[Stored items from a collection]
########################################

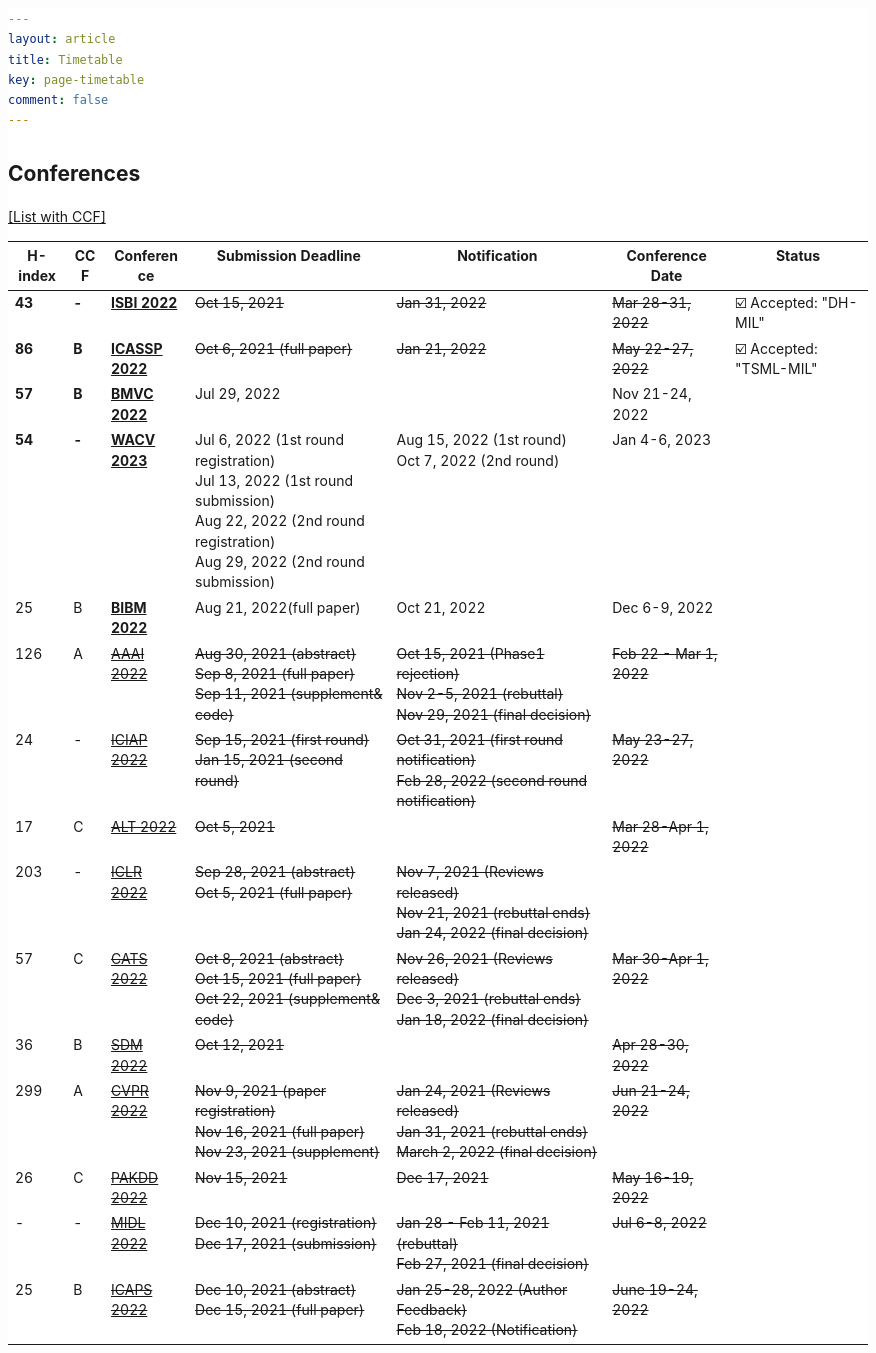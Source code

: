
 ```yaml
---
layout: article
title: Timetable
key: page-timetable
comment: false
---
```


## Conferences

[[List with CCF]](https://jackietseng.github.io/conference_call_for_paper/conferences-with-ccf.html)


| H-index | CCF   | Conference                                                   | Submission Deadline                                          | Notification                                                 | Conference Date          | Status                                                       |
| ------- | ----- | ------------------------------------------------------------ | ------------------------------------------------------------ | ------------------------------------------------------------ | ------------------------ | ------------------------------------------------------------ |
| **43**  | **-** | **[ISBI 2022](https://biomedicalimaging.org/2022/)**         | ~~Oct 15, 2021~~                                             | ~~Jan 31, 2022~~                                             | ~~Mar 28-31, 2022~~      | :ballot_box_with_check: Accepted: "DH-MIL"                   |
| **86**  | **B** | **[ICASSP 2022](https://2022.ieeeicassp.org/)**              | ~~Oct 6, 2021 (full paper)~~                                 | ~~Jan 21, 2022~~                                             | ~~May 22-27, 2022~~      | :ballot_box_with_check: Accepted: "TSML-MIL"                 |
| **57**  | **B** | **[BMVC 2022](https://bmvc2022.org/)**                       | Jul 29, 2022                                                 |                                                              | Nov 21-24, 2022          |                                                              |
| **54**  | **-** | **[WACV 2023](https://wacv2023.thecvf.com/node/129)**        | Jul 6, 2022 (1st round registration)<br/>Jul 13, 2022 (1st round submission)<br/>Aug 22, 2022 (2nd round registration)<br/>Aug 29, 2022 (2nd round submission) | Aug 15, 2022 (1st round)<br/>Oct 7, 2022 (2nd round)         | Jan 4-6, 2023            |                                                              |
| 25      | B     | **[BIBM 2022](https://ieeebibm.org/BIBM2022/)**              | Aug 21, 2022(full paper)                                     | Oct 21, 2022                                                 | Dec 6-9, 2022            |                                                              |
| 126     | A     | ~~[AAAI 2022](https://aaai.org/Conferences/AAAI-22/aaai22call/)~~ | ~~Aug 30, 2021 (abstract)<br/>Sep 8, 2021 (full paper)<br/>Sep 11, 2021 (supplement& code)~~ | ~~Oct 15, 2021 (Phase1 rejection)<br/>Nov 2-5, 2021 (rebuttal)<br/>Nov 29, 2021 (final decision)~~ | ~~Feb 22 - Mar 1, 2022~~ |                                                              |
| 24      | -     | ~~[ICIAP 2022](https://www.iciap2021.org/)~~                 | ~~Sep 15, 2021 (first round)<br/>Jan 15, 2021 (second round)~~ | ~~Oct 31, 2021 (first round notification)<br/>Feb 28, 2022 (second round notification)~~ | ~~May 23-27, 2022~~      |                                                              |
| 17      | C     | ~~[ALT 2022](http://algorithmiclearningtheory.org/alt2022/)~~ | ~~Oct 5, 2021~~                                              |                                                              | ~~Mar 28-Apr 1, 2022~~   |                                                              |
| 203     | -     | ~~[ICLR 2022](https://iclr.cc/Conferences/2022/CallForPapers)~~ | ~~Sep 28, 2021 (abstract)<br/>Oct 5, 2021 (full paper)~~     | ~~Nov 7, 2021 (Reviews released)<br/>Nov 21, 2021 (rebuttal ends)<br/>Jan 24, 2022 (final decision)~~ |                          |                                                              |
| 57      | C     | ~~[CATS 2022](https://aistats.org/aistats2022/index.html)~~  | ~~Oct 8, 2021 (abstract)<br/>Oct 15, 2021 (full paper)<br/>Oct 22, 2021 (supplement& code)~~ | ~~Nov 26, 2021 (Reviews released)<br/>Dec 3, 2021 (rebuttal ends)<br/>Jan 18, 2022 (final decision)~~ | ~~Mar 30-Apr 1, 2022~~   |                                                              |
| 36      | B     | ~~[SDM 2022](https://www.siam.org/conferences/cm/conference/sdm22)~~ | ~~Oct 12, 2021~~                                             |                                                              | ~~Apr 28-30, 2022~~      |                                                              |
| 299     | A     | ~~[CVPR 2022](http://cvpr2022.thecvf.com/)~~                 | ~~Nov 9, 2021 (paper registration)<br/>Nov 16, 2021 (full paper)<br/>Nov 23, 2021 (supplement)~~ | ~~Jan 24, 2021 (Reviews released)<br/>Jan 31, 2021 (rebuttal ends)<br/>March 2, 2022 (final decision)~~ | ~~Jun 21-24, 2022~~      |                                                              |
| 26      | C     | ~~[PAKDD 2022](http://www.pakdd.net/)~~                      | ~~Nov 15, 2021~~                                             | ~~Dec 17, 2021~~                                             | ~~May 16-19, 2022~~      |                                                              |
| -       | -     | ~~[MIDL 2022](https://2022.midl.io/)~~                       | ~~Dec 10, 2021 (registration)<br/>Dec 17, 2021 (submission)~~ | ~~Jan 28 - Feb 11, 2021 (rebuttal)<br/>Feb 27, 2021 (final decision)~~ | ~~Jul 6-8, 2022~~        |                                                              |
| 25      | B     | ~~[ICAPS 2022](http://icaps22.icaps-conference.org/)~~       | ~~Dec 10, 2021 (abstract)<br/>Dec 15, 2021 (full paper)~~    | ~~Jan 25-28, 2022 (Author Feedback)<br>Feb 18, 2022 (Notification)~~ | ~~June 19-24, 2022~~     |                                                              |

########################################

# [Exercise instructions]
Exactly reproduce the entries above, minus the pictures.

# [Answer box]
Source code

:
 ```yaml
---
layout: article
title: Timetable
key: page-timetable
comment: false
---
```


## Conferences

[[List with CCF]](https://jackietseng.github.io/conference_call_for_paper/conferences-with-ccf.html)


| H-index | CCF   | Conference                                                   | Submission Deadline                                          | Notification                                                 | Conference Date          | Status                                                       |
| ------- | ----- | ------------------------------------------------------------ | ------------------------------------------------------------ | ------------------------------------------------------------ | ------------------------ | ------------------------------------------------------------ |
| **43**  | **-** | **[ISBI 2022](https://biomedicalimaging.org/2022/)**         | ~~Oct 15, 2021~~                                             | ~~Jan 31, 2022~~                                             | ~~Mar 28-31, 2022~~      | :ballot_box_with_check: Accepted: "DH-MIL"                   |
| **86**  | **B** | **[ICASSP 2022](https://2022.ieeeicassp.org/)**              | ~~Oct 6, 2021 (full paper)~~                                 | ~~Jan 21, 2022~~                                             | ~~May 22-27, 2022~~      | :ballot_box_with_check: Accepted: "TSML-MIL"                 |
| **57**  | **B** | **[BMVC 2022](https://bmvc2022.org/)**                       | Jul 29, 2022                                                 |                                                              | Nov 21-24, 2022          |                                                              |
| **54**  | **-** | **[WACV 2023](https://wacv2023.thecvf.com/node/129)**        | Jul 6, 2022 (1st round registration)<br/>Jul 13, 2022 (1st round submission)<br/>Aug 22, 2022 (2nd round registration)<br/>Aug 29, 2022 (2nd round submission) | Aug 15, 2022 (1st round)<br/>Oct 7, 2022 (2nd round)         | Jan 4-6, 2023            |                                                              |
| 25      | B     | **[BIBM 2022](https://ieeebibm.org/BIBM2022/)**              | Aug 21, 2022(full paper)                                     | Oct 21, 2022                                                 | Dec 6-9, 2022            |                                                              |
| 126     | A     | ~~[AAAI 2022](https://aaai.org/Conferences/AAAI-22/aaai22call/)~~ | ~~Aug 30, 2021 (abstract)<br/>Sep 8, 2021 (full paper)<br/>Sep 11, 2021 (supplement& code)~~ | ~~Oct 15, 2021 (Phase1 rejection)<br/>Nov 2-5, 2021 (rebuttal)<br/>Nov 29, 2021 (final decision)~~ | ~~Feb 22 - Mar 1, 2022~~ |                                                              |
| 24      | -     | ~~[ICIAP 2022](https://www.iciap2021.org/)~~                 | ~~Sep 15, 2021 (first round)<br/>Jan 15, 2021 (second round)~~ | ~~Oct 31, 2021 (first round notification)<br/>Feb 28, 2022 (second round notification)~~ | ~~May 23-27, 2022~~      |                                                              |
| 17      | C     | ~~[ALT 2022](http://algorithmiclearningtheory.org/alt2022/)~~ | ~~Oct 5, 2021~~                                              |                                                              | ~~Mar 28-Apr 1, 2022~~   |                                                              |
| 203     | -     | ~~[ICLR 2022](https://iclr.cc/Conferences/2022/CallForPapers)~~ | ~~Sep 28, 2021 (abstract)<br/>Oct 5, 2021 (full paper)~~     | ~~Nov 7, 2021 (Reviews released)<br/>Nov 21, 2021 (rebuttal ends)<br/>Jan 24, 2022 (final decision)~~ |                          |                                                              |
| 57      | C     | ~~[CATS 2022](https://aistats.org/aistats2022/index.html)~~  | ~~Oct 8, 2021 (abstract)<br/>Oct 15, 2021 (full paper)<br/>Oct 22, 2021 (supplement& code)~~ | ~~Nov 26, 2021 (Reviews released)<br/>Dec 3, 2021 (rebuttal ends)<br/>Jan 18, 2022 (final decision)~~ | ~~Mar 30-Apr 1, 2022~~   |                                                              |
| 36      | B     | ~~[SDM 2022](https://www.siam.org/conferences/cm/conference/sdm22)~~ | ~~Oct 12, 2021~~                                             |                                                              | ~~Apr 28-30, 2022~~      |                                                              |
| 299     | A     | ~~[CVPR 2022](http://cvpr2022.thecvf.com/)~~                 | ~~Nov 9, 2021 (paper registration)<br/>Nov 16, 2021 (full paper)<br/>Nov 23, 2021 (supplement)~~ | ~~Jan 24, 2021 (Reviews released)<br/>Jan 31, 2021 (rebuttal ends)<br/>March 2, 2022 (final decision)~~ | ~~Jun 21-24, 2022~~      |                                                              |
| 26      | C     | ~~[PAKDD 2022](http://www.pakdd.net/)~~                      | ~~Nov 15, 2021~~                                             | ~~Dec 17, 2021~~                                             | ~~May 16-19, 2022~~      |                                                              |
| -       | -     | ~~[MIDL 2022](https://2022.midl.io/)~~                       | ~~Dec 10, 2021 (registration)<br/>Dec 17, 2021 (submission)~~ | ~~Jan 28 - Feb 11, 2021 (rebuttal)<br/>Feb 27, 2021 (final decision)~~ | ~~Jul 6-8, 2022~~        |                                                              |
| 25      | B     | ~~[ICAPS 2022](http://icaps22.icaps-conference.org/)~~       | ~~Dec 10, 2021 (abstract)<br/>Dec 15, 2021 (full paper)~~    | ~~Jan 25-28, 2022 (Author Feedback)<br>Feb 18, 2022 (Notification)~~ | ~~June 19-24, 2022~~     |                                                              |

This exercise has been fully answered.